You’ve got some existing code and you might want to make it faster. How hard is it to make it faster? How do you go about it? What tools do you need? Is it even worth doing?
This post talks through the process of optimizing existing code; to walk through an illustrated example, see “Parse 50M DateTimes a second in C#”.
TL;DR
- It’s easier than you’d think
- Make sure optimizing this code will matter (save money, delight users, etc)
- Define a performance goal (faster than 100ms won’t matter anymore)
- Isolate the code to optimize in a realistic, scalable sample (ideally running in around 10 seconds initially)
- Get a sampling profiler and profile the sample.
- Make changes, measure, and repeat.
- Keep changes that help.
- Discard changes that don’t, but keep notes about what you’ve tried.
- Consider options for cheating to be faster.
- Solve once and cache the answer.
- Solve a similar, simpler problem instead.
- Use a different algorithm.
- Solve the broader problem with different inputs and outputs.
- Verify your gains in the real, full codebase.
- Add a test to protect your performance gains.
It’s Easier Than You’d Think
If you haven’t optimized code before with a sampling profiler, write some simple code and try it. With modern tools you can profile your code, find bottlenecks, and fix them and retest in just a minute or two once you know how.
If you write hundreds of lines of code, you know it will have functional bugs to find, and that you’re not done until you’ve tested it.

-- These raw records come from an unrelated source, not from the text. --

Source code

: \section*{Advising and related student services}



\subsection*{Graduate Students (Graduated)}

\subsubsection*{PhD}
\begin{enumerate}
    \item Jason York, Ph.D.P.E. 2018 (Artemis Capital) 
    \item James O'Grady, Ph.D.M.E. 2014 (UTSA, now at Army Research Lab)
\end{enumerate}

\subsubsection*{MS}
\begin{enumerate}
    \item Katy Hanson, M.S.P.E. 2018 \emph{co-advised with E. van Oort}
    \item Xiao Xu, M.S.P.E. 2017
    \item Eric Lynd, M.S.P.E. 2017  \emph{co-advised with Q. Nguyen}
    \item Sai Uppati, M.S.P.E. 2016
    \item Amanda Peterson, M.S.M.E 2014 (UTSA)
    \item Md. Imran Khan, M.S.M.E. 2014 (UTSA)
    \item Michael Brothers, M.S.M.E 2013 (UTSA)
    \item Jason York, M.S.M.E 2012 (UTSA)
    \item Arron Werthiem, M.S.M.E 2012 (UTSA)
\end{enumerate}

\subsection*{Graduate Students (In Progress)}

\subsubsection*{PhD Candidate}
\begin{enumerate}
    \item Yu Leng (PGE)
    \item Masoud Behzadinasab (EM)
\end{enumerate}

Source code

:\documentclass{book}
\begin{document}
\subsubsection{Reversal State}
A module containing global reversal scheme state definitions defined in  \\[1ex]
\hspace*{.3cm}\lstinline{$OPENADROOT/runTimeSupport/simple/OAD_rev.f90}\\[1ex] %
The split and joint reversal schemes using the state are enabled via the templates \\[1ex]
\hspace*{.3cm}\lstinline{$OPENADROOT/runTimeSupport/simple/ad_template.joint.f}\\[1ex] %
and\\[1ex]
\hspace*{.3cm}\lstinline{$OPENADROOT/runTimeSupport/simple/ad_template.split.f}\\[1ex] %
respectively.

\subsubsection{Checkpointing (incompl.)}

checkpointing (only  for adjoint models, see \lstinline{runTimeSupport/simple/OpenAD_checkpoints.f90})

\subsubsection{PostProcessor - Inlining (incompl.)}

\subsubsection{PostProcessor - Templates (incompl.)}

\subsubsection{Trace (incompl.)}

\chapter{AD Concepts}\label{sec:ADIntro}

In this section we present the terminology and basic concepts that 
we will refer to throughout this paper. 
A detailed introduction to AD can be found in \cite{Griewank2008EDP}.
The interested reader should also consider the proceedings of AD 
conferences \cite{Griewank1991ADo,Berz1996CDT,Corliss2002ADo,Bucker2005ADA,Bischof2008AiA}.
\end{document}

In the same way, any decent body of code will have performance bugs, and it’s common to have some which are severe and also very simple to fix, but if you never run under a profiler, you just don’t see them.
Significant performance tuning only makes sense in certain circumstances, but I think almost all code is worth a quick look at performance. I’m sure many of the things I wait for my computer to finish today are the result of performance bugs that would be easy to fix and just were never found.
If you need an example, consider the Grand Theft Auto Online bug where parsing a 10MB JSON file was adding four minutes to the game startup time.
When Optimizing Matters
Code written with good functional quality and maintainability will often be fast enough on modern computers as-is. If so, great. In some cases, however, making code faster can really matter.
Obviously, time spent optimizing code can look like time wasted - it’s not adding more functionality or fixing bugs. It’s important to make sure that better performance will matter, and that your team (or your client) agrees that it’s worth doing.
Code is often worth optimizing when:
- It’s expensive to run.
- Does it dominate your cloud bills?
- Does it need an expensive machine configuration to run at all?
- Will many humans run it often and wait for it to finish?
- It can be used in new ways if it is much faster.
- Tests that take an hour are run before merging code; tests in one minute are run before local commits; tests in one second can run as you code.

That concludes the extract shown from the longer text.